(EXERCISE INPUT begins)

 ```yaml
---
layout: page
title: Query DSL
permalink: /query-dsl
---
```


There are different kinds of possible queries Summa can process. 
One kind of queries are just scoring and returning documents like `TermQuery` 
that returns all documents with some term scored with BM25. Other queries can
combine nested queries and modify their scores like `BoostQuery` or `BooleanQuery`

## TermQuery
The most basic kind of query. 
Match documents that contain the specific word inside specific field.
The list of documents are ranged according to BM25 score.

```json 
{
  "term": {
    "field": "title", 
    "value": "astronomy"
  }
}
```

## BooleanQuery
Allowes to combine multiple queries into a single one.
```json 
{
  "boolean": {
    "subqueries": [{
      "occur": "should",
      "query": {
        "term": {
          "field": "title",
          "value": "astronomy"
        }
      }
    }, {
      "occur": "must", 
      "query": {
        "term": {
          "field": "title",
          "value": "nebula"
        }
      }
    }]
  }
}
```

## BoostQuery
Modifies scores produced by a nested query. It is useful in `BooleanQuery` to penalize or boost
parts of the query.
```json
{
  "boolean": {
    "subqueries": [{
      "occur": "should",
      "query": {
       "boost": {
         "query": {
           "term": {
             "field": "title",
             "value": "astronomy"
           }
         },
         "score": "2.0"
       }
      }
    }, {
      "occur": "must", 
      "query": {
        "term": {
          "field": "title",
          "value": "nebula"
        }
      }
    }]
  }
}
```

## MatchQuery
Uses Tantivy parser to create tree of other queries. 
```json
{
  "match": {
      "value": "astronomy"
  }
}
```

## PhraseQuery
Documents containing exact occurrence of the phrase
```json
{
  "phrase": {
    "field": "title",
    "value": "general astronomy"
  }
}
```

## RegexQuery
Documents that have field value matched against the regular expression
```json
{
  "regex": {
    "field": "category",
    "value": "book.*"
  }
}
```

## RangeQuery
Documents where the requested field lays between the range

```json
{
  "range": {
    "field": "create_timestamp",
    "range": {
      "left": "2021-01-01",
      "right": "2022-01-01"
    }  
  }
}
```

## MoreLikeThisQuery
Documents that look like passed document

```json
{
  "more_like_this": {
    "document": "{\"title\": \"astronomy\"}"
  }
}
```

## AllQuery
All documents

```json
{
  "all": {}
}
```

(EXERCISE INPUT ends)

■ **AIM OF THE EXERCISE**: Exactly reproduce every line of the records.

■ **YOUR SOLUTION**:
 ```yaml
---
layout: page
title: Query DSL
permalink: /query-dsl
---
```


There are different kinds of possible queries Summa can process. 
One kind of queries are just scoring and returning documents like `TermQuery` 
that returns all documents with some term scored with BM25. Other queries can
combine nested queries and modify their scores like `BoostQuery` or `BooleanQuery`

## TermQuery
The most basic kind of query. 
Match documents that contain the specific word inside specific field.
The list of documents are ranged according to BM25 score.

```json 
{
  "term": {
    "field": "title", 
    "value": "astronomy"
  }
}
```

## BooleanQuery
Allowes to combine multiple queries into a single one.
```json 
{
  "boolean": {
    "subqueries": [{
      "occur": "should",
      "query": {
        "term": {
          "field": "title",
          "value": "astronomy"
        }
      }
    }, {
      "occur": "must", 
      "query": {
        "term": {
          "field": "title",
          "value": "nebula"
        }
      }
    }]
  }
}
```

## BoostQuery
Modifies scores produced by a nested query. It is useful in `BooleanQuery` to penalize or boost
parts of the query.
```json
{
  "boolean": {
    "subqueries": [{
      "occur": "should",
      "query": {
       "boost": {
         "query": {
           "term": {
             "field": "title",
             "value": "astronomy"
           }
         },
         "score": "2.0"
       }
      }
    }, {
      "occur": "must", 
      "query": {
        "term": {
          "field": "title",
          "value": "nebula"
        }
      }
    }]
  }
}
```

## MatchQuery
Uses Tantivy parser to create tree of other queries. 
```json
{
  "match": {
      "value": "astronomy"
  }
}
```

## PhraseQuery
Documents containing exact occurrence of the phrase
```json
{
  "phrase": {
    "field": "title",
    "value": "general astronomy"
  }
}
```

## RegexQuery
Documents that have field value matched against the regular expression
```json
{
  "regex": {
    "field": "category",
    "value": "book.*"
  }
}
```

## RangeQuery
Documents where the requested field lays between the range

```json
{
  "range": {
    "field": "create_timestamp",
    "range": {
      "left": "2021-01-01",
      "right": "2022-01-01"
    }  
  }
}
```

## MoreLikeThisQuery
Documents that look like passed document

```json
{
  "more_like_this": {
    "document": "{\"title\": \"astronomy\"}"
  }
}
```

## AllQuery
All documents

```json
{
  "all": {}
}
```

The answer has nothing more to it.